Upstream | 1 October 2024

German player to pursue multibillion-euro arbitration over Russia energy assets

by Vladimir Afanasiev

Germany’s former major oil and gas producer Wintershall Dea said it has initiated two international arbitration proceedings against Russia, part of a number of claims it says it is pursuing ahead of its planned closure.

Wintershall Dea said that seeking the payment for its former Russian assets from Moscow will be among the company’s corporate goals as it completes the process of closing the firm following the sale of almost all of its oil and gas assets to UK-listed Harbour Energy.

In a statement released on Monday, the Germany-headquartered company said that it has initiated the proceedings against the Russian Federation to “protect its legal position and its shareholders’ interests”.

A company spokesperson told Upstream that the amount in dispute in both investment arbitration claims is “several billion euros”.

"Our investments in Russia are protected by Federal Investment Guarantees issued by the Federal Republic of Germany, which cover specific political risks. In order to protect its legal position and the interests of its shareholders, it is Wintershall Dea’s obligation to exhaust all possibilities of legal remedies to obtain compensation for the damage incurred", the spokesperson added.

Wintershall Dea announced its full withdrawal from Russia at the beginning of 2023 following Russia’s invasion of Ukraine the previous year. It later booked a loss of more than €4.5 billion ($4.9 billion) for the 2022 financial year related to its decision of deconsolidating its Russian holdings as Moscow stepped up its military offensive in Ukraine.

“The reason for these proceedings is the Russian Federation’s violations of its obligations under its bilateral investment protection treaty with the Federal Republic of Germany and under the Energy Charter Treaty,” the company said in the statement.

Wintershall Dea last month completed the sale of its E&P businesses to the UK’s Harbour Energy in an $11 billion deal. Besides the Russian reimbursement, it said its main tasks are the sale of other remaining assets, organisational restructuring, and ultimately, the closure of its headquarters in Kassel and Hamburg in Germany.

The “de-facto expropriation [of Wintershall’s interests in Russian gas ventures] was formalised in December 2023 when President [Vladimir] Putin issued decrees invalidating [gas sale] contracts and transferring assets to Russian companies,” the company said in its annual report for the last year.

According to the decrees, Russian limited liability companies have been established as successors to the five joint venture companies between Wintershall Dea and Russian gas giant Gazprom, assuming all assets, rights, and liabilities in the process.

Putin’s decrees followed the “de facto economic expropriation that already occurred previously,” the company said.

It said that a decision by authorities to retroactively reduce the sale price of gas — which obliged Wintershall Dea and others to return the difference on sales previously completed at higher prices — had wiped more than €2 billion of cash from the balance sheets that the ventures were due to send to the German company in 2022.

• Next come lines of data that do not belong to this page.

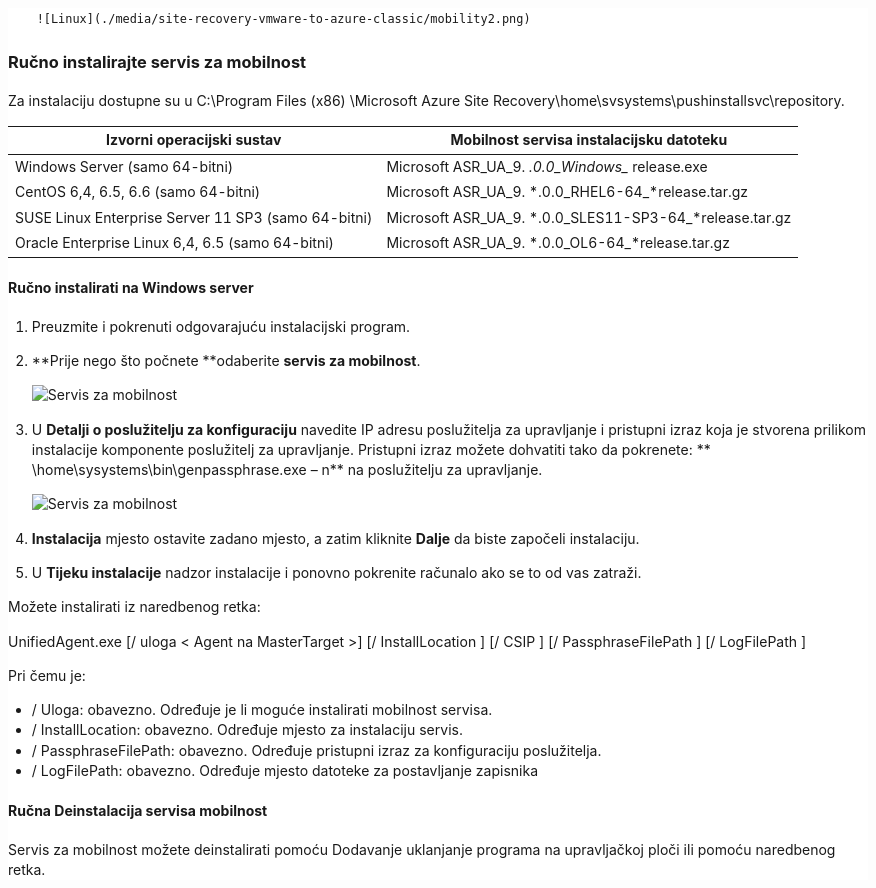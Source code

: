         ![Linux](./media/site-recovery-vmware-to-azure-classic/mobility2.png)


### <a name="install-the-mobility-service-manually"></a>Ručno instalirajte servis za mobilnost

Za instalaciju dostupne su u C:\Program Files (x86) \Microsoft Azure Site Recovery\home\svsystems\pushinstallsvc\repository.

Izvorni operacijski sustav | Mobilnost servisa instalacijsku datoteku
--- | ---
Windows Server (samo 64-bitni) | Microsoft ASR_UA_9. *.0.0_Windows_* release.exe
CentOS 6,4, 6.5, 6.6 (samo 64-bitni) | Microsoft ASR_UA_9. *.0.0_RHEL6-64_*release.tar.gz
SUSE Linux Enterprise Server 11 SP3 (samo 64-bitni) | Microsoft ASR_UA_9. *.0.0_SLES11-SP3-64_*release.tar.gz
Oracle Enterprise Linux 6,4, 6.5 (samo 64-bitni) | Microsoft ASR_UA_9. *.0.0_OL6-64_*release.tar.gz


#### <a name="install-manually-on-a-windows-server"></a>Ručno instalirati na Windows server


1. Preuzmite i pokrenuti odgovarajuću instalacijski program.
2. **Prije nego što počnete **odaberite **servis za mobilnost**.

    ![Servis za mobilnost](./media/site-recovery-vmware-to-azure-classic/mobility3.png)

3. U **Detalji o poslužitelju za konfiguraciju** navedite IP adresu poslužitelja za upravljanje i pristupni izraz koja je stvorena prilikom instalacije komponente poslužitelj za upravljanje. Pristupni izraz možete dohvatiti tako da pokrenete: ** <SiteRecoveryInstallationFolder>\home\sysystems\bin\genpassphrase.exe – n** na poslužitelju za upravljanje.

    ![Servis za mobilnost](./media/site-recovery-vmware-to-azure-classic/mobility6.png)

4. **Instalacija** mjesto ostavite zadano mjesto, a zatim kliknite **Dalje** da biste započeli instalaciju.
5. U **Tijeku instalacije** nadzor instalacije i ponovno pokrenite računalo ako se to od vas zatraži.

Možete instalirati iz naredbenog retka:

UnifiedAgent.exe [/ uloga < Agent na MasterTarget >] [/ InstallLocation <Installation Directory>] [/ CSIP <IP address of CS to be registered with>] [/ PassphraseFilePath <Passphrase file path>] [/ LogFilePath <Log File Path>]

Pri čemu je:

- / Uloga: obavezno. Određuje je li moguće instalirati mobilnost servisa.
- / InstallLocation: obavezno. Određuje mjesto za instalaciju servis.
- / PassphraseFilePath: obavezno. Određuje pristupni izraz za konfiguraciju poslužitelja.
- / LogFilePath: obavezno. Određuje mjesto datoteke za postavljanje zapisnika

#### <a name="uninstall-mobility-service-manually"></a>Ručna Deinstalacija servisa mobilnost

Servis za mobilnost možete deinstalirati pomoću Dodavanje uklanjanje programa na upravljačkoj ploči ili pomoću naredbenog retka.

The decrees had also deprived the company from the ability to sell its interests in Russian ventures that entitled the company to a share of the production of 276,000 barrels of oil equivalent per day in 2022.

Although the decrees said Wintershall Dea is due to receive in return a purchase price determined in accordance with Russian law, the amount and the possibility to repatriate the funds from Russia are “highly uncertain,” the company said.

Wintershall Dea held stakes in three gas and condensate ventures with Gazprom. It held 50% in Achimgaz, and 25% in both Achim Development and Severneftegazprom.

It also had 25% and 18% respective interests in two trading ventures, Gazprom YRGM Trading and Achim Trading.

These two ventures handled the sales and exports of produced hydrocarbons on behalf of shareholders.

Austrian energy major OMV’s minority shareholdings in Severneftegazprom and Gazprom YRGM Trading — companies where Wintershall Dea was also a shareholder — were also confiscated last year.

Two subsidiaries of OMV are seeking damages from Gazprom on gas supply matters in international arbitration institutes, the Russian gas giant revealed earlier this year after filing counter-claims against the subsidiaries in Russian courts.

OMV said in a comment to Upstream that the company”does not publicly discuss a legal strategy for any of its contracts”.